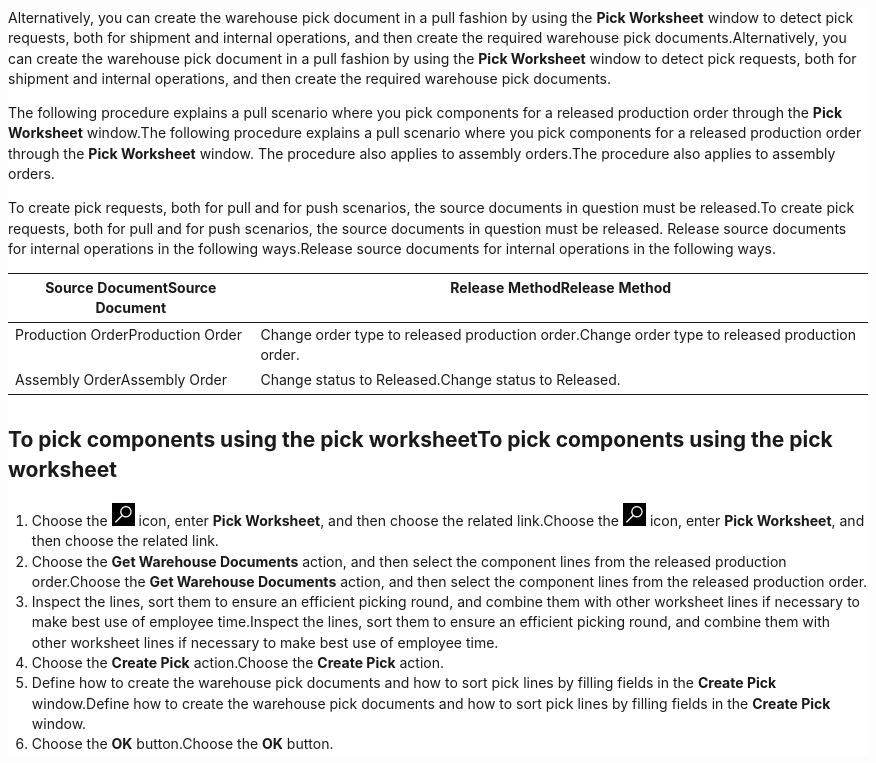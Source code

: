 <span data-ttu-id="b6ac2-161">Alternatively, you can create the warehouse pick document in a pull fashion by using the **Pick Worksheet** window to detect pick requests, both for shipment and internal operations, and then create the required warehouse pick documents.</span><span class="sxs-lookup"><span data-stu-id="b6ac2-161">Alternatively, you can create the warehouse pick document in a pull fashion by using the **Pick Worksheet** window to detect pick requests, both for shipment and internal operations, and then create the required warehouse pick documents.</span></span>  

<span data-ttu-id="b6ac2-162">The following procedure explains a pull scenario where you pick components for a released production order through the **Pick Worksheet** window.</span><span class="sxs-lookup"><span data-stu-id="b6ac2-162">The following procedure explains a pull scenario where you pick components for a released production order through the **Pick Worksheet** window.</span></span> <span data-ttu-id="b6ac2-163">The procedure also applies to assembly orders.</span><span class="sxs-lookup"><span data-stu-id="b6ac2-163">The procedure also applies to assembly orders.</span></span>  

<span data-ttu-id="b6ac2-164">To create pick requests, both for pull and for push scenarios, the source documents in question must be released.</span><span class="sxs-lookup"><span data-stu-id="b6ac2-164">To create pick requests, both for pull and for push scenarios, the source documents in question must be released.</span></span> <span data-ttu-id="b6ac2-165">Release source documents for internal operations in the following ways.</span><span class="sxs-lookup"><span data-stu-id="b6ac2-165">Release source documents for internal operations in the following ways.</span></span>  

 |<span data-ttu-id="b6ac2-166">Source Document</span><span class="sxs-lookup"><span data-stu-id="b6ac2-166">Source Document</span></span>|<span data-ttu-id="b6ac2-167">Release Method</span><span class="sxs-lookup"><span data-stu-id="b6ac2-167">Release Method</span></span>|  
 |---------------------|--------------------|  
 |<span data-ttu-id="b6ac2-168">Production Order</span><span class="sxs-lookup"><span data-stu-id="b6ac2-168">Production Order</span></span>|<span data-ttu-id="b6ac2-169">Change order type to released production order.</span><span class="sxs-lookup"><span data-stu-id="b6ac2-169">Change order type to released production order.</span></span>|  
 |<span data-ttu-id="b6ac2-170">Assembly Order</span><span class="sxs-lookup"><span data-stu-id="b6ac2-170">Assembly Order</span></span>|<span data-ttu-id="b6ac2-171">Change status to Released.</span><span class="sxs-lookup"><span data-stu-id="b6ac2-171">Change status to Released.</span></span>|  

## <a name="to-pick-components-using-the-pick-worksheet"></a><span data-ttu-id="b6ac2-172">To pick components using the pick worksheet</span><span class="sxs-lookup"><span data-stu-id="b6ac2-172">To pick components using the pick worksheet</span></span>  

1.  <span data-ttu-id="b6ac2-173">Choose the ![Search for Page or Report](media/ui-search/search_small.png "Search for Page or Report icon") icon, enter **Pick Worksheet**, and then choose the related link.</span><span class="sxs-lookup"><span data-stu-id="b6ac2-173">Choose the ![Search for Page or Report](media/ui-search/search_small.png "Search for Page or Report icon") icon, enter **Pick Worksheet**, and then choose the related link.</span></span>  
2.  <span data-ttu-id="b6ac2-174">Choose the **Get Warehouse Documents** action, and then select the component lines from the released production order.</span><span class="sxs-lookup"><span data-stu-id="b6ac2-174">Choose the **Get Warehouse Documents** action, and then select the component lines from the released production order.</span></span>  
3.  <span data-ttu-id="b6ac2-175">Inspect the lines, sort them to ensure an efficient picking round, and combine them with other worksheet lines if necessary to make best use of employee time.</span><span class="sxs-lookup"><span data-stu-id="b6ac2-175">Inspect the lines, sort them to ensure an efficient picking round, and combine them with other worksheet lines if necessary to make best use of employee time.</span></span>  
4.  <span data-ttu-id="b6ac2-176">Choose the **Create Pick** action.</span><span class="sxs-lookup"><span data-stu-id="b6ac2-176">Choose the **Create Pick** action.</span></span>  
5.  <span data-ttu-id="b6ac2-177">Define how to create the warehouse pick documents and how to sort pick lines by filling fields in the **Create Pick** window.</span><span class="sxs-lookup"><span data-stu-id="b6ac2-177">Define how to create the warehouse pick documents and how to sort pick lines by filling fields in the **Create Pick** window.</span></span>  
6.  <span data-ttu-id="b6ac2-178">Choose the **OK** button.</span><span class="sxs-lookup"><span data-stu-id="b6ac2-178">Choose the **OK** button.</span></span>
----
Please give an exact printout of all the records, pictures aside.

Source code

: <span data-ttu-id="b6ac2-161">Alternatively, you can create the warehouse pick document in a pull fashion by using the **Pick Worksheet** window to detect pick requests, both for shipment and internal operations, and then create the required warehouse pick documents.</span><span class="sxs-lookup"><span data-stu-id="b6ac2-161">Alternatively, you can create the warehouse pick document in a pull fashion by using the **Pick Worksheet** window to detect pick requests, both for shipment and internal operations, and then create the required warehouse pick documents.</span></span>  

<span data-ttu-id="b6ac2-162">The following procedure explains a pull scenario where you pick components for a released production order through the **Pick Worksheet** window.</span><span class="sxs-lookup"><span data-stu-id="b6ac2-162">The following procedure explains a pull scenario where you pick components for a released production order through the **Pick Worksheet** window.</span></span> <span data-ttu-id="b6ac2-163">The procedure also applies to assembly orders.</span><span class="sxs-lookup"><span data-stu-id="b6ac2-163">The procedure also applies to assembly orders.</span></span>  

<span data-ttu-id="b6ac2-164">To create pick requests, both for pull and for push scenarios, the source documents in question must be released.</span><span class="sxs-lookup"><span data-stu-id="b6ac2-164">To create pick requests, both for pull and for push scenarios, the source documents in question must be released.</span></span> <span data-ttu-id="b6ac2-165">Release source documents for internal operations in the following ways.</span><span class="sxs-lookup"><span data-stu-id="b6ac2-165">Release source documents for internal operations in the following ways.</span></span>  

 |<span data-ttu-id="b6ac2-166">Source Document</span><span class="sxs-lookup"><span data-stu-id="b6ac2-166">Source Document</span></span>|<span data-ttu-id="b6ac2-167">Release Method</span><span class="sxs-lookup"><span data-stu-id="b6ac2-167">Release Method</span></span>|  
 |---------------------|--------------------|  
 |<span data-ttu-id="b6ac2-168">Production Order</span><span class="sxs-lookup"><span data-stu-id="b6ac2-168">Production Order</span></span>|<span data-ttu-id="b6ac2-169">Change order type to released production order.</span><span class="sxs-lookup"><span data-stu-id="b6ac2-169">Change order type to released production order.</span></span>|  
 |<span data-ttu-id="b6ac2-170">Assembly Order</span><span class="sxs-lookup"><span data-stu-id="b6ac2-170">Assembly Order</span></span>|<span data-ttu-id="b6ac2-171">Change status to Released.</span><span class="sxs-lookup"><span data-stu-id="b6ac2-171">Change status to Released.</span></span>|  

## <a name="to-pick-components-using-the-pick-worksheet"></a><span data-ttu-id="b6ac2-172">To pick components using the pick worksheet</span><span class="sxs-lookup"><span data-stu-id="b6ac2-172">To pick components using the pick worksheet</span></span>  

1.  <span data-ttu-id="b6ac2-173">Choose the ![Search for Page or Report](media/ui-search/search_small.png "Search for Page or Report icon") icon, enter **Pick Worksheet**, and then choose the related link.</span><span class="sxs-lookup"><span data-stu-id="b6ac2-173">Choose the ![Search for Page or Report](media/ui-search/search_small.png "Search for Page or Report icon") icon, enter **Pick Worksheet**, and then choose the related link.</span></span>  
2.  <span data-ttu-id="b6ac2-174">Choose the **Get Warehouse Documents** action, and then select the component lines from the released production order.</span><span class="sxs-lookup"><span data-stu-id="b6ac2-174">Choose the **Get Warehouse Documents** action, and then select the component lines from the released production order.</span></span>  
3.  <span data-ttu-id="b6ac2-175">Inspect the lines, sort them to ensure an efficient picking round, and combine them with other worksheet lines if necessary to make best use of employee time.</span><span class="sxs-lookup"><span data-stu-id="b6ac2-175">Inspect the lines, sort them to ensure an efficient picking round, and combine them with other worksheet lines if necessary to make best use of employee time.</span></span>  
4.  <span data-ttu-id="b6ac2-176">Choose the **Create Pick** action.</span><span class="sxs-lookup"><span data-stu-id="b6ac2-176">Choose the **Create Pick** action.</span></span>  
5.  <span data-ttu-id="b6ac2-177">Define how to create the warehouse pick documents and how to sort pick lines by filling fields in the **Create Pick** window.</span><span class="sxs-lookup"><span data-stu-id="b6ac2-177">Define how to create the warehouse pick documents and how to sort pick lines by filling fields in the **Create Pick** window.</span></span>  
6.  <span data-ttu-id="b6ac2-178">Choose the **OK** button.</span><span class="sxs-lookup"><span data-stu-id="b6ac2-178">Choose the **OK** button.</span></span>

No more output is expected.